The global alcoholic beverages industry is thoroughly equipped to face the most cataclysmic business calamity. While the probability of a swift decline in the consumption of aerated drinks, coffee, tea and other such beverages isn’t high, substitution by other ‘healthier’ options is quite a possibility. Especially where alcoholic drinks are concerned — can the growing trend of health consciousness throw a spanner into the works?
In Canada, more and more people are googling health-centric queries like “Crown Royal black nutrition facts” — a clear allusion to understanding what is in their drink before committing to it. In the US, the alcoholic drinks market is expected to peak at USD 243 billion in 2018. Globally, the market for alcoholic drinks has expanded handsomely, but so has the market for health-oriented and distinctively non-alcoholic drinks.
R&D contributing to an array of non-alcoholic yet potent drinks
Already, the global market volume for non-alcoholic beverages is worth 906.1 billion liters and counting. Additionally, in 2018, sales volume in this industry is projected to grow at 3.9%. Herein, the market for Liquid Refreshment Beverages (LRB) and Carbonated Soft Drinks (CSD) are a lucrative subset, with a high potential for growth and monetization. This market is squarely focused on millennials, and thus is assured of a profitable and loyal demographic.
Global market volume of non-alcoholic beverages has already peaked at 906.1 billion liters.
However, the alcoholic drinks market’s biggest challenge is likely to come from the rising wave of health consciousness, and the beverages industry’s response to it. Already, traditionally alcoholic drinks like beer and wine are being produced minus the alcohol. These non-alcoholic beers and wines are finding great favor with athletes, bodybuilders and the general multitude of health-conscious people.
The non-alcoholic beverages industry has another trick up its sleeve: low-alcohol beverages. These, as is obvious from the nomenclature, are drinks with little to no alcoholic content. Popular in this segment is the low-alcohol beer (also known as light beer, near beer or simply non-alcoholic beer) that serves up the same intoxicating taste of conventional beer, minus the intoxication.
Could there be a hybrid approach to the marketability of alcoholic beverages?
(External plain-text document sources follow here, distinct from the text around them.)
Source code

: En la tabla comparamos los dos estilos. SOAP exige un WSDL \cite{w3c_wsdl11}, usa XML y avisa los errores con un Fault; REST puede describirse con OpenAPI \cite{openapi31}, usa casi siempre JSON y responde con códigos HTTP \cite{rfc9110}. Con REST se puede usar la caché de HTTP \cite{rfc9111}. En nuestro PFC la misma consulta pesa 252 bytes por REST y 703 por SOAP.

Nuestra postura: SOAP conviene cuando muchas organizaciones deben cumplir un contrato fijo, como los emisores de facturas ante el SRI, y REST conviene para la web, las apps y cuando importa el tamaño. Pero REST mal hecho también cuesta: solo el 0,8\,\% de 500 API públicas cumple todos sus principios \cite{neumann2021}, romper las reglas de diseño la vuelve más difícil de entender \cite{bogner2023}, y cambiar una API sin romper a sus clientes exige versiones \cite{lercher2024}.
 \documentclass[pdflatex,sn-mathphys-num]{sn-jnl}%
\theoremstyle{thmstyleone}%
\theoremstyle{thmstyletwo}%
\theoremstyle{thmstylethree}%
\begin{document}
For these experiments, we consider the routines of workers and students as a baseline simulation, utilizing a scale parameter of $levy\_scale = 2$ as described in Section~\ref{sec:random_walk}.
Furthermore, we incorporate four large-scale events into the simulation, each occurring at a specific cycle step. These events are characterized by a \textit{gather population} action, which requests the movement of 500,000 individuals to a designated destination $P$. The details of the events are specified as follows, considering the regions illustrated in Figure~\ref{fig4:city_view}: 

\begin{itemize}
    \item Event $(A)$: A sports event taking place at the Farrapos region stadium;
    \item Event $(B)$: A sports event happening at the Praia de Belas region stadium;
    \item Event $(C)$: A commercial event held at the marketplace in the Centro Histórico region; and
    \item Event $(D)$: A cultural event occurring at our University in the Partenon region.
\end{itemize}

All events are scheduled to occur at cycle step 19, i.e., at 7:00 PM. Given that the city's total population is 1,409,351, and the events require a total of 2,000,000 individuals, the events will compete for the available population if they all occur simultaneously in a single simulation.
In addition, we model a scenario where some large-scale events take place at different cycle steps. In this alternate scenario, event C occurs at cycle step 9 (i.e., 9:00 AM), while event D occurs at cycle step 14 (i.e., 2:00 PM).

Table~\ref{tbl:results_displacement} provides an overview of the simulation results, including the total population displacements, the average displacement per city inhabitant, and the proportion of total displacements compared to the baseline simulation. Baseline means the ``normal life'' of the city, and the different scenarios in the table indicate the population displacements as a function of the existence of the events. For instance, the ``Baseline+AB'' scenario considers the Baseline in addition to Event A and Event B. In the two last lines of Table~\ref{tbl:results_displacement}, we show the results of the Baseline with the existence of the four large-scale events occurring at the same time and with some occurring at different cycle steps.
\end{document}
Let’s revisit our earlier example — Crown Royal black nutrition facts — and lay particular emphasis on the nutrition part. Can alcoholic beverages be marketed as more than just the proverbial celebratory drink? Or can these beverages be promoted differently? Showcasing an encouraging facet to a discerning yet receptive audience?
The core segment of buyers will likely continue with their hobby. However, the market itself may bow to the popular diktat and proceed to underplay the alcoholic card. Manufacturers of alcoholic beverages will have to do a quantitative analysis of the market before them. And further, rebrand the products in their arsenal to appeal to the concerned target audience. Just as the ‘diet’ format brought a revolution to the cola industry, the low-to-no alcohol brands could realign the global beverages market entirely.